───── Supplied material ─────

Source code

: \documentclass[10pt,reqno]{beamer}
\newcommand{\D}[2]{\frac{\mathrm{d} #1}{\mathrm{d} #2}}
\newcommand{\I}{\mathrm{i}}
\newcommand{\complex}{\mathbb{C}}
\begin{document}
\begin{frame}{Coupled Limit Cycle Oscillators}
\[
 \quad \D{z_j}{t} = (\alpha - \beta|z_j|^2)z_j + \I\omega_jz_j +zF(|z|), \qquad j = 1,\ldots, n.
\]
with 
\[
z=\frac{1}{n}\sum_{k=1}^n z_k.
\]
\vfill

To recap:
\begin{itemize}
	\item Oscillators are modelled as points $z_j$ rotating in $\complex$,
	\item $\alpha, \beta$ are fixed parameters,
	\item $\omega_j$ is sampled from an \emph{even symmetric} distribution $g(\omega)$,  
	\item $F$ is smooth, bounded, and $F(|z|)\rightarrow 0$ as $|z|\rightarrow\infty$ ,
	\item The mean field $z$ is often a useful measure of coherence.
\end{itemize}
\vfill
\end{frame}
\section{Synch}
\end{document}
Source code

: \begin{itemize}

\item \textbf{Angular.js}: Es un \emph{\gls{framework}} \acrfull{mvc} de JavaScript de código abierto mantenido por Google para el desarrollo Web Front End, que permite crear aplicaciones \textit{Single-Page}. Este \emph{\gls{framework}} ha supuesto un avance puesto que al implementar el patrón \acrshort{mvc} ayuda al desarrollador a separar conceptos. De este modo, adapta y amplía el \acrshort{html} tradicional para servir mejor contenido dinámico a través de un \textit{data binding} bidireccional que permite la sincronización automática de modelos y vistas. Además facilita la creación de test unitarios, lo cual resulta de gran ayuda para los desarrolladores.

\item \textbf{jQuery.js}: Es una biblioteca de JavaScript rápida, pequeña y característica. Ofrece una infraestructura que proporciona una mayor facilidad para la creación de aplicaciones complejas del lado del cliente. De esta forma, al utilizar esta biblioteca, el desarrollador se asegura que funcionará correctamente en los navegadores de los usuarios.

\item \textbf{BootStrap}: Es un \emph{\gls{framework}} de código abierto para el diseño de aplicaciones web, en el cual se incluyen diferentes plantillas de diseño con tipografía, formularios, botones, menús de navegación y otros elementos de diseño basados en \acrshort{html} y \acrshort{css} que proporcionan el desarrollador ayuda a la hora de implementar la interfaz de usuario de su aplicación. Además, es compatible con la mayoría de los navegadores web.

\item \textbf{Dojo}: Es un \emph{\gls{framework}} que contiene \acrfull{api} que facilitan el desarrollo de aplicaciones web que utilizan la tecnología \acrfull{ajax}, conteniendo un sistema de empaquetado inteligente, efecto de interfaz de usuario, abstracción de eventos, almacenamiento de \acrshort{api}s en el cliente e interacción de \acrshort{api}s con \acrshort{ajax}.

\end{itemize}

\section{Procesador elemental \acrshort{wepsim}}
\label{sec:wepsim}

─────
───── Supplied material ─────

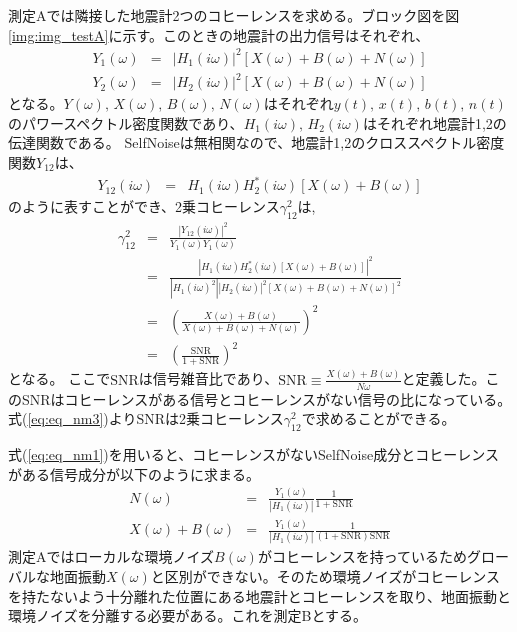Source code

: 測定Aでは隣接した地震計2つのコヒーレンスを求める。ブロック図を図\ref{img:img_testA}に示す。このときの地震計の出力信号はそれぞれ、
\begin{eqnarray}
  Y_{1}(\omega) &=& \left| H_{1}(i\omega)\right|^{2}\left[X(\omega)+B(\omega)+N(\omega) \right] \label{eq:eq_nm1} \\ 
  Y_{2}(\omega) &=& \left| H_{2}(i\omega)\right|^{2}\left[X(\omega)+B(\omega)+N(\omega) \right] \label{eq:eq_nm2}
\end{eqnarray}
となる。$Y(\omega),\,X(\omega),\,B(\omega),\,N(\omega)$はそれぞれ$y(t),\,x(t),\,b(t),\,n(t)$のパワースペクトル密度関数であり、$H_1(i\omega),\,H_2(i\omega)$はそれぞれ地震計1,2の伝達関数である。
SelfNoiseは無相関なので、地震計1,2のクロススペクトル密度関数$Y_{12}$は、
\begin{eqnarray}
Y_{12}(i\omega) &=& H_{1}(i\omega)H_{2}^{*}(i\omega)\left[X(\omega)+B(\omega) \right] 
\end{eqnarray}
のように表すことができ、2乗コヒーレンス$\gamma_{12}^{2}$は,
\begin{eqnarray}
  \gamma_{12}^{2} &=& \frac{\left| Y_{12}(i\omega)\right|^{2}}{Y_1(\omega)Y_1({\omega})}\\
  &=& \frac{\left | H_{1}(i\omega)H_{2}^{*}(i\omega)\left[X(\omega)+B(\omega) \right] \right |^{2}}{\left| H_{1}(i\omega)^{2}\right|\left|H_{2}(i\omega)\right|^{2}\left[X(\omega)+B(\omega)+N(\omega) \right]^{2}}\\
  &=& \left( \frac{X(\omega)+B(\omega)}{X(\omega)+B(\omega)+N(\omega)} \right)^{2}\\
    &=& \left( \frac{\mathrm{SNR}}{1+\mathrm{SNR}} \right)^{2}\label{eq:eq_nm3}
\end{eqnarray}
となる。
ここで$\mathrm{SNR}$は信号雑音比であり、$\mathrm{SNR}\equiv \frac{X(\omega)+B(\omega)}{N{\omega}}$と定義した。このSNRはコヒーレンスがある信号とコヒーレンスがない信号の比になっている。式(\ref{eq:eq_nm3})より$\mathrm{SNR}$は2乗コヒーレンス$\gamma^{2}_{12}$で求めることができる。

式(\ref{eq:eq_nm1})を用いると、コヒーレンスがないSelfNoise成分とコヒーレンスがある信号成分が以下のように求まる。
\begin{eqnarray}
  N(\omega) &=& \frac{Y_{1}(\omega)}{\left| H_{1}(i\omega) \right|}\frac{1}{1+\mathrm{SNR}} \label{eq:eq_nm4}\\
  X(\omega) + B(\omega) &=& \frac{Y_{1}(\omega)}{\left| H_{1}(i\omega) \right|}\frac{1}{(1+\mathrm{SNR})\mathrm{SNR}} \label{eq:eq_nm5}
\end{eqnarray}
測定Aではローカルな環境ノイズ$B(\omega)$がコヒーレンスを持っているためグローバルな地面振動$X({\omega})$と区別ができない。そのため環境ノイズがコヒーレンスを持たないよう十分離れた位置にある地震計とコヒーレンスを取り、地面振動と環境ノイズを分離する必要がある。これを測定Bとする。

─────
───── Supplied material ─────

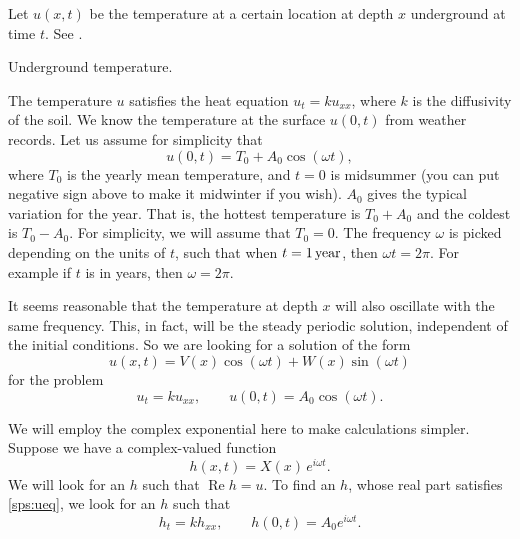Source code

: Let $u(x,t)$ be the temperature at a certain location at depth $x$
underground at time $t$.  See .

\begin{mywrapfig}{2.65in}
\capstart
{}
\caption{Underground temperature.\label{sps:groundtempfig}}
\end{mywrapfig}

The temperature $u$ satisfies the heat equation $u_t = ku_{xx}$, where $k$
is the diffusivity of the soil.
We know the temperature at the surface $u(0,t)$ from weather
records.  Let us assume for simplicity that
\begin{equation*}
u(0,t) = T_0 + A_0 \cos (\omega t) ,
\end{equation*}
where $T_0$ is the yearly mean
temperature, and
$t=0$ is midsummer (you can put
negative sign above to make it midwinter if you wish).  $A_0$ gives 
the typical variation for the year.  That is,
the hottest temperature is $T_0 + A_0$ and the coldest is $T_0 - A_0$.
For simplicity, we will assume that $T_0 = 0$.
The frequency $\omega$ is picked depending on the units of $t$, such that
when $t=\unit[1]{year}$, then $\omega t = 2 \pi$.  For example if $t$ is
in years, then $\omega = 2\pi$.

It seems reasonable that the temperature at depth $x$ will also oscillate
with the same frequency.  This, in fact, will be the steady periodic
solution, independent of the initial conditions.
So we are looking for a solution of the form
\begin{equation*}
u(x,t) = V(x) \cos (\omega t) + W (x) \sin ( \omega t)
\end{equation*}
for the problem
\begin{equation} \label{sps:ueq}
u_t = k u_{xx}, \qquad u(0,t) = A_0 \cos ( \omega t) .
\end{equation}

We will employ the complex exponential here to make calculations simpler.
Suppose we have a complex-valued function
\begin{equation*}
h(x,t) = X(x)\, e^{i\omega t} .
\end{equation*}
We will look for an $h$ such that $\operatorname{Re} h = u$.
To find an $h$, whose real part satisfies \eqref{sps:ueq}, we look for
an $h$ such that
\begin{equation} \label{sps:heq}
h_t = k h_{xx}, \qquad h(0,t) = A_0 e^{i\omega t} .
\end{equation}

─────

What this task involves: The answer must be every line of the data that holds the word "such".

Answer section:
The frequency $\omega$ is picked depending on the units of $t$, such that
We will look for an $h$ such that $\operatorname{Re} h = u$.
an $h$ such that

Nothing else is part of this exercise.